- Task brief -
Only the lines below between the ones containing "minimum. This plan" and "Two things, no", inclusive, are to be reproduced, each exactly as it stands.

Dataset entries
*****
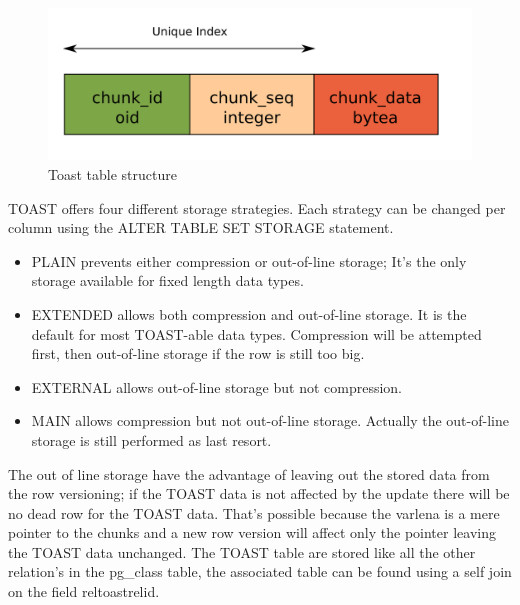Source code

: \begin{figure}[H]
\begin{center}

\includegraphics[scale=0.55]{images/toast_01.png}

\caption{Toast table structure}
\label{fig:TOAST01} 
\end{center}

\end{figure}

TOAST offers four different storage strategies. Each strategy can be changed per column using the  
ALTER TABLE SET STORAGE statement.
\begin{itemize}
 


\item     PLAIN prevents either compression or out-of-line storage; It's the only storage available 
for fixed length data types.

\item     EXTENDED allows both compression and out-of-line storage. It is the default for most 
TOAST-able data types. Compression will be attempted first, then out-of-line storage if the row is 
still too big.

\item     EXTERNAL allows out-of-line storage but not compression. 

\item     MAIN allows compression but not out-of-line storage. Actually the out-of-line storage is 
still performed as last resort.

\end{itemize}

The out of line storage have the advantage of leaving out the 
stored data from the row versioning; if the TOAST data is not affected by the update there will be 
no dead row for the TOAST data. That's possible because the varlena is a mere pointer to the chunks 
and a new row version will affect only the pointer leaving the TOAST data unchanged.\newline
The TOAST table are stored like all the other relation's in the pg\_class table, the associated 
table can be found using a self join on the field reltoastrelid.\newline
*****
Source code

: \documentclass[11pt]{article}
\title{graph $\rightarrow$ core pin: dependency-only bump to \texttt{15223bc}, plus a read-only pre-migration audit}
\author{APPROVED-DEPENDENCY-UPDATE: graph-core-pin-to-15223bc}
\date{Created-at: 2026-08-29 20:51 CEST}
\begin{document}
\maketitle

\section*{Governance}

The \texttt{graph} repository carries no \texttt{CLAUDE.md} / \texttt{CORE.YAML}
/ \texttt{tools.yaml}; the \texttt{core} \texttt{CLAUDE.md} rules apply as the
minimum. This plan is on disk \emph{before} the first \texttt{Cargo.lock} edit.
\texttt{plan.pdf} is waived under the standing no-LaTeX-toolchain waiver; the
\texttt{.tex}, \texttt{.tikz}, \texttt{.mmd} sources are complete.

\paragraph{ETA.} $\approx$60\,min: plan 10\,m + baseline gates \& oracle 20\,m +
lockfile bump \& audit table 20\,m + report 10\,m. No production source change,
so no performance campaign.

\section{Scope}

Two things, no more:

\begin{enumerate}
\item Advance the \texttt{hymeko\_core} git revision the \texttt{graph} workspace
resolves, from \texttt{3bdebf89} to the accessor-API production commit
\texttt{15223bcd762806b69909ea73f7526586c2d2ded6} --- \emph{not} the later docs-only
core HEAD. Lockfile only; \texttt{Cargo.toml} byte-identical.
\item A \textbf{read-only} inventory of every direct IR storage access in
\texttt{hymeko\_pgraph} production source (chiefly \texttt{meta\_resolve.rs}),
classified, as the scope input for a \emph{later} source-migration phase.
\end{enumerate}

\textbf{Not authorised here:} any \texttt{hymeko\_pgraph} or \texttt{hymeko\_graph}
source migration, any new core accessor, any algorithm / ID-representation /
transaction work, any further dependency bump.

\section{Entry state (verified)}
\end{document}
*****
- Task result -
minimum. This plan is on disk \emph{before} the first \texttt{Cargo.lock} edit.
\texttt{plan.pdf} is waived under the standing no-LaTeX-toolchain waiver; the
\texttt{.tex}, \texttt{.tikz}, \texttt{.mmd} sources are complete.

\paragraph{ETA.} $\approx$60\,min: plan 10\,m + baseline gates \& oracle 20\,m +
lockfile bump \& audit table 20\,m + report 10\,m. No production source change,
so no performance campaign.

\section{Scope}

Two things, no more:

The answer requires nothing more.